Even if she was flattered by the attention of the king, however, and even if she found him attractive, she was not responsible for what happened. Since consent was impossible, given her powerless position, David in essence raped her. Rape means to have sex against the will, without the consent, of another - and she did not have the power to consent. Even if there was no physical struggle, even if she gave in to him, it was rape.
While "power rape" can and does exist in our so-called #MeToo society, it remains just another injection of flawed anachronism to simplistically read it back into the text. For my part, far too much Scripture is ignored by those who conclude that "power rape" existed in Israel because no one dared to challenge the King.
Besides what's already been established concerning the King being subject to the Law not arbitrator of the Law, one must remember that the King's subjects did in fact challenge his authority. Absalom, his own son, bucked David's authority and ran him out of Jerusalem. The Bible says Absalom "stole the hearts of the men of Israel," and David had to flee (2 Samuel 15:1-7). Shimei cursed and threw rocks at David without the King's retaliation (2 Samuel 16:5-14). Joab ignored David's orders more than once (2 Samuel 18:14; 20:7-10). And it was Joab who blistered David with shame while he was mourning over the death of his and Bathsheba's son, charging him with jeopardizing the morale of the troops (2 Samuel 19:5-6). Many more instances could be logged where the King's power over them was not nearly as imbalanced as many appear to suggest.
The bottom line is, Bathsheba possessed a way out of submitting to the King's sexual advances. Accordingly, she was to "cry out" since it was a city affair (Deuteronomy 22:22-25). No evidence exists in the text indicating she resisted David's advances. Hence, since she apparently did not make her objections known, whether or not she was actually guilty remains, according to the Law, irrelevant. The Law would presume her guilt in an adulterous affair. Hence, both David and Bathsheba deserved, according to the Law, the death penalty for their night together. Neither received it. And we should be glad.

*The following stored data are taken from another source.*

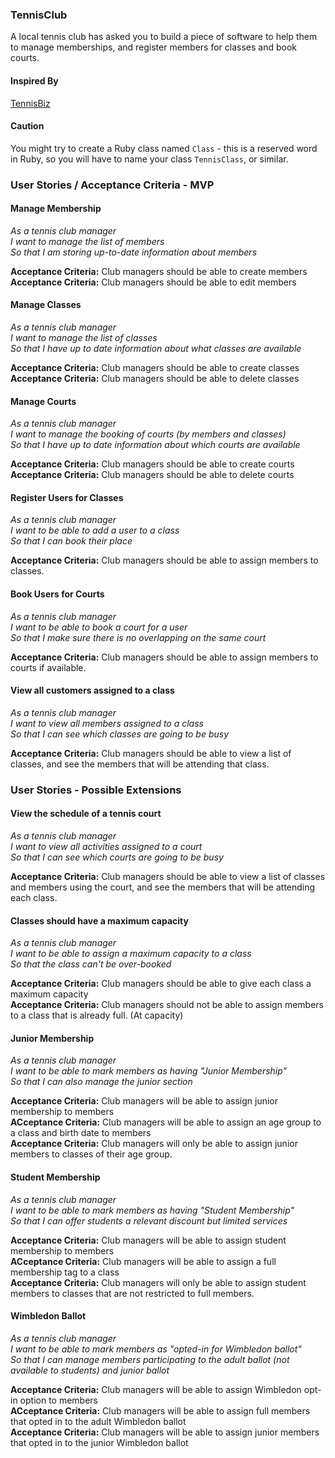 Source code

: ### TennisClub

A local tennis club has asked you to build a piece of software to help them to manage memberships, and register members for classes and book courts.

#### Inspired By

[TennisBiz](http://www.thinksmartsoftware.com/en-gb/products/tennisbiz/overview.html)

<!-- [Glofox](https://www.glofox.com/club-solution/), [Pike13](https://www.pike13.com/pike13-scheduling-software-demo) -->

#### Caution

You might try to create a Ruby class named `Class` - this is a reserved word in Ruby, so you will have to name your class `TennisClass`, or similar.

### User Stories / Acceptance Criteria - MVP

#### Manage Membership

_As a tennis club manager_ <br />
_I want to manage the list of members_<br />
_So that I am storing up-to-date information about members_<br />

**Acceptance Criteria:** Club managers should be able to create members<br />
**Acceptance Criteria:** Club managers should be able to edit members<br />


#### Manage Classes

_As a tennis club manager_<br />
_I want to manage the list of classes_<br />
_So that I have up to date information about what classes are available_<br />

**Acceptance Criteria:** Club managers should be able to create classes<br />
**Acceptance Criteria:** Club managers should be able to delete classes<br />

#### Manage Courts

_As a tennis club manager_<br />
_I want to manage the booking of courts (by members and classes)_<br />
_So that I have up to date information about which courts are available_<br />

**Acceptance Criteria:** Club managers should be able to create courts<br />
**Acceptance Criteria:** Club managers should be able to delete courts<br />

#### Register Users for Classes

_As a tennis club manager_<br />
_I want to be able to add a user to a class_<br />
_So that I can book their place_<br />

**Acceptance Criteria:** Club managers should be able to assign members to classes.

#### Book Users for Courts

_As a tennis club manager_<br />
_I want to be able to book a court for a user_<br />
_So that I make sure there is no overlapping on the same court_<br />

**Acceptance Criteria:** Club managers should be able to assign members to courts if available.

#### View all customers assigned to a class

_As a tennis club manager_<br />
_I want to view all members assigned to a class_<br />
_So that I can see which classes are going to be busy_<br />

**Acceptance Criteria:** Club managers should be able to view a list of classes, and see the members that will be attending that class.

### User Stories - Possible Extensions


#### View the schedule of a tennis court

_As a tennis club manager_<br />
_I want to view all activities assigned to a court_<br />
_So that I can see which courts are going to be busy_<br />

**Acceptance Criteria:** Club managers should be able to view a list of classes and members using the court, and see the members that will be attending each class.

#### Classes should have a maximum capacity

_As a tennis club manager_<br />
_I want to be able to assign a maximum capacity to a class_<br />
_So that the class can't be over-booked_<br />

**Acceptance Criteria:** Club managers should be able to give each class a maximum capacity<br />
**Acceptance Criteria:** Club managers should not be able to assign members to a class that is already full. (At capacity)

#### Junior Membership

_As a tennis club manager_<br />
_I want to be able to mark members as having "Junior Membership"_<br />
_So that I can also manage the junior section_<br />

**Acceptance Criteria:** Club managers will be able to assign junior membership to members<br />
**ACceptance Criteria:** Club managers will be able to assign an age group to a class and birth date to members<br />
**Acceptance Criteria:** Club managers will only be able to assign junior members to classes of their age group.


#### Student Membership

_As a tennis club manager_<br />
_I want to be able to mark members as having "Student Membership"_<br />
_So that I can offer students a relevant discount but limited services_<br />

**Acceptance Criteria:** Club managers will be able to assign student membership to members<br />
**ACceptance Criteria:** Club managers will be able to assign a full membership tag to a class <br />
**Acceptance Criteria:** Club managers will only be able to assign student members to classes that are not restricted to full members.


#### Wimbledon Ballot

_As a tennis club manager_<br />
_I want to be able to mark members as "opted-in for Wimbledon ballot"_<br />
_So that I can manage members participating to the adult ballot (not available to students) and junior ballot_<br />

**Acceptance Criteria:** Club managers will be able to assign Wimbledon opt-in option to members<br />
**ACceptance Criteria:** Club managers will be able to assign full members that opted in to the adult Wimbledon ballot <br />
**Acceptance Criteria:** Club managers will be able to assign junior members that opted in to the junior Wimbledon ballot <br />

The exchange concerning David and Bathsheba on Social Media was started by sexual abuse advocate, Rachael Denhollander, who categorically claimed we need to get this straight: David raped Bathsheba. While many of her fans coddled her as she boldly proclaimed what the Bible never does, some of us chose to challenge what seems to be a clear case of reading one's own presuppositions into the text rather than discovering the truth out of the text.
I wish I could say I have confidence that shallow interpretations like this will be rare in the future. Unfortunately, I cannot. This may be only the beginning.
For Further Reading:
Abasili, Alexander Izuchukwu. 2011. "Was It Rape? The David and Bathsheba Pericope Re-Examined". Vetus Testamentum. 61, no. 1: 1-15.
Andruska, Jennifer. 2017. "«Rape» in the Syntax of 2 Samuel 11:4". Zeitschrift Fur Die Alttestamentliche Wissenschaft. 129, no. 1: 103-109.
Exum, J Cheryl. 1996. “Bathsheba Plotted, Shot, and Painted.” Semeia 74: 47–73.**
Garland, David E., Diana Garland. "Bathsheba's Story: Surviving Abuse and Loss." Baylor School of Social Work. 22-33.
Nicol, George G. "The Alleged Rape of Bathsheba: Some Observations on Ambiguity in Biblical Narrative." Journal for the Study of the Old Testament. 22.73 (1997): 43-54.
*Note: since first publishing the piece, I added a few extra remarks and sources to clarify what some believed to be vague in portions of my commentary.
**As a literary critic, Exum does not accept the story in 2 Samuel 11:1-5 as actual history. Perhaps more accurate would be she accepts it as historical fiction. For her, the narrator (author of 2 Samuel) created the characters in Samuel much like Margaret Mitchell created Scarlett O'Hara and Rhett Butler in Gone with the Wind. Thus, she provocatively concludes that while Bathsheba was raped, David did not rape her. Rather Bathsheba was raped by the narrator, the author of 2 Samuel.